§ **TASK DIRECTIONS**
The records must be repeated exactly and in their entirety.

Plain-text document sources

------------------------------------

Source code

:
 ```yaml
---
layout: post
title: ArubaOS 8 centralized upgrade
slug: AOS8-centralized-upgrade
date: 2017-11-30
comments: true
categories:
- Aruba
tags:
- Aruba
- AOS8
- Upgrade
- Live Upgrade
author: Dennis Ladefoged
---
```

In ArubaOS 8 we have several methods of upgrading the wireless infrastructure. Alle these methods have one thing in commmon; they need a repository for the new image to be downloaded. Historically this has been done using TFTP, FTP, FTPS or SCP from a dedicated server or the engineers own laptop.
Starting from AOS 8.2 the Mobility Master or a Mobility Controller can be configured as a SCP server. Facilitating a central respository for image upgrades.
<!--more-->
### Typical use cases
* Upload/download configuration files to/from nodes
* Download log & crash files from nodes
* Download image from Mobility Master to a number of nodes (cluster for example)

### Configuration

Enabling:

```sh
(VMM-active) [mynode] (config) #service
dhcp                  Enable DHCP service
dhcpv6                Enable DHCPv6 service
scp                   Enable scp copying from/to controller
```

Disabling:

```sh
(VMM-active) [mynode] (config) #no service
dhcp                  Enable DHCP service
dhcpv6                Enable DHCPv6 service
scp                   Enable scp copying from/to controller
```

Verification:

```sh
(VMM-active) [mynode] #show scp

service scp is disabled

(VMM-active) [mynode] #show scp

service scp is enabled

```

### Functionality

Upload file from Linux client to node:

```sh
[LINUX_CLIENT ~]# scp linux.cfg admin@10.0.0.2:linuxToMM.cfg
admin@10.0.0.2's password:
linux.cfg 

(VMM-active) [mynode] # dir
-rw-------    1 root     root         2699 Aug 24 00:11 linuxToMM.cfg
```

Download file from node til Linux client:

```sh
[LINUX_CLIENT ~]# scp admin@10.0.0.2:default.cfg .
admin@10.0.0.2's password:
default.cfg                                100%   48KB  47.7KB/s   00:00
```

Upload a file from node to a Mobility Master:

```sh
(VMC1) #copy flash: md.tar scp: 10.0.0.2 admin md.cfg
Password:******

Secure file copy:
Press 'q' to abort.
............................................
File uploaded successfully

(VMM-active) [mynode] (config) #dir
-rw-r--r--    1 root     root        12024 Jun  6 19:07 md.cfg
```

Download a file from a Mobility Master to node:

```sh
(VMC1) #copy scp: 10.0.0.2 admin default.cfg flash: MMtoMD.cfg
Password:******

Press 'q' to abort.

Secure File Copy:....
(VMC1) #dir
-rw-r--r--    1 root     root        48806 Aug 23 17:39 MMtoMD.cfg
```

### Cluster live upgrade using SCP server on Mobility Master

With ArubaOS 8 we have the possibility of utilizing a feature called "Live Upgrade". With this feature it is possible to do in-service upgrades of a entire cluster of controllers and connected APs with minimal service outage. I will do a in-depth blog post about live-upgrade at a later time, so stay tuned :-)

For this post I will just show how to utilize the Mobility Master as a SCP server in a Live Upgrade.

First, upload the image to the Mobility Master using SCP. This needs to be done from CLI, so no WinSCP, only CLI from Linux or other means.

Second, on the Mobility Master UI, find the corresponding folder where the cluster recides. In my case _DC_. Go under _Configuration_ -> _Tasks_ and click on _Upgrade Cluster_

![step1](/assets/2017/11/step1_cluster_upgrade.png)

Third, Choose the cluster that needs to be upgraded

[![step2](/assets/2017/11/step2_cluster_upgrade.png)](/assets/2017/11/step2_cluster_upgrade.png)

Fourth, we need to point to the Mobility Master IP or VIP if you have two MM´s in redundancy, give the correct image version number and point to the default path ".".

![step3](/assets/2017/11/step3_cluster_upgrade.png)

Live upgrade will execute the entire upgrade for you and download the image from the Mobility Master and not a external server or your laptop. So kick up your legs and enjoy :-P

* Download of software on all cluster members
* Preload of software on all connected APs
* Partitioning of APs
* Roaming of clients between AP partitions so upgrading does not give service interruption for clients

------------------------------------

§ **WRITTEN SOLUTION**
Source code

:
 ```yaml
---
layout: post
title: ArubaOS 8 centralized upgrade
slug: AOS8-centralized-upgrade
date: 2017-11-30
comments: true
categories:
- Aruba
tags:
- Aruba
- AOS8
- Upgrade
- Live Upgrade
author: Dennis Ladefoged
---
```

In ArubaOS 8 we have several methods of upgrading the wireless infrastructure. Alle these methods have one thing in commmon; they need a repository for the new image to be downloaded. Historically this has been done using TFTP, FTP, FTPS or SCP from a dedicated server or the engineers own laptop.
Starting from AOS 8.2 the Mobility Master or a Mobility Controller can be configured as a SCP server. Facilitating a central respository for image upgrades.
<!--more-->
### Typical use cases
* Upload/download configuration files to/from nodes
* Download log & crash files from nodes
* Download image from Mobility Master to a number of nodes (cluster for example)

### Configuration

Enabling:

```sh
(VMM-active) [mynode] (config) #service
dhcp                  Enable DHCP service
dhcpv6                Enable DHCPv6 service
scp                   Enable scp copying from/to controller
```

Disabling:

```sh
(VMM-active) [mynode] (config) #no service
dhcp                  Enable DHCP service
dhcpv6                Enable DHCPv6 service
scp                   Enable scp copying from/to controller
```

Verification:

```sh
(VMM-active) [mynode] #show scp

service scp is disabled

(VMM-active) [mynode] #show scp

service scp is enabled

```

### Functionality

Upload file from Linux client to node:

```sh
[LINUX_CLIENT ~]# scp linux.cfg admin@10.0.0.2:linuxToMM.cfg
admin@10.0.0.2's password:
linux.cfg 

(VMM-active) [mynode] # dir
-rw-------    1 root     root         2699 Aug 24 00:11 linuxToMM.cfg
```

Download file from node til Linux client:

```sh
[LINUX_CLIENT ~]# scp admin@10.0.0.2:default.cfg .
admin@10.0.0.2's password:
default.cfg                                100%   48KB  47.7KB/s   00:00
```

Upload a file from node to a Mobility Master:

```sh
(VMC1) #copy flash: md.tar scp: 10.0.0.2 admin md.cfg
Password:******

Secure file copy:
Press 'q' to abort.
............................................
File uploaded successfully

(VMM-active) [mynode] (config) #dir
-rw-r--r--    1 root     root        12024 Jun  6 19:07 md.cfg
```

Download a file from a Mobility Master to node:

```sh
(VMC1) #copy scp: 10.0.0.2 admin default.cfg flash: MMtoMD.cfg
Password:******

Press 'q' to abort.

Secure File Copy:....
(VMC1) #dir
-rw-r--r--    1 root     root        48806 Aug 23 17:39 MMtoMD.cfg
```

### Cluster live upgrade using SCP server on Mobility Master

With ArubaOS 8 we have the possibility of utilizing a feature called "Live Upgrade". With this feature it is possible to do in-service upgrades of a entire cluster of controllers and connected APs with minimal service outage. I will do a in-depth blog post about live-upgrade at a later time, so stay tuned :-)

For this post I will just show how to utilize the Mobility Master as a SCP server in a Live Upgrade.

First, upload the image to the Mobility Master using SCP. This needs to be done from CLI, so no WinSCP, only CLI from Linux or other means.

Second, on the Mobility Master UI, find the corresponding folder where the cluster recides. In my case _DC_. Go under _Configuration_ -> _Tasks_ and click on _Upgrade Cluster_

![step1](/assets/2017/11/step1_cluster_upgrade.png)

Third, Choose the cluster that needs to be upgraded

[![step2](/assets/2017/11/step2_cluster_upgrade.png)](/assets/2017/11/step2_cluster_upgrade.png)

Fourth, we need to point to the Mobility Master IP or VIP if you have two MM´s in redundancy, give the correct image version number and point to the default path ".".

![step3](/assets/2017/11/step3_cluster_upgrade.png)

Live upgrade will execute the entire upgrade for you and download the image from the Mobility Master and not a external server or your laptop. So kick up your legs and enjoy :-P

* Download of software on all cluster members
* Preload of software on all connected APs
* Partitioning of APs
* Roaming of clients between AP partitions so upgrading does not give service interruption for clients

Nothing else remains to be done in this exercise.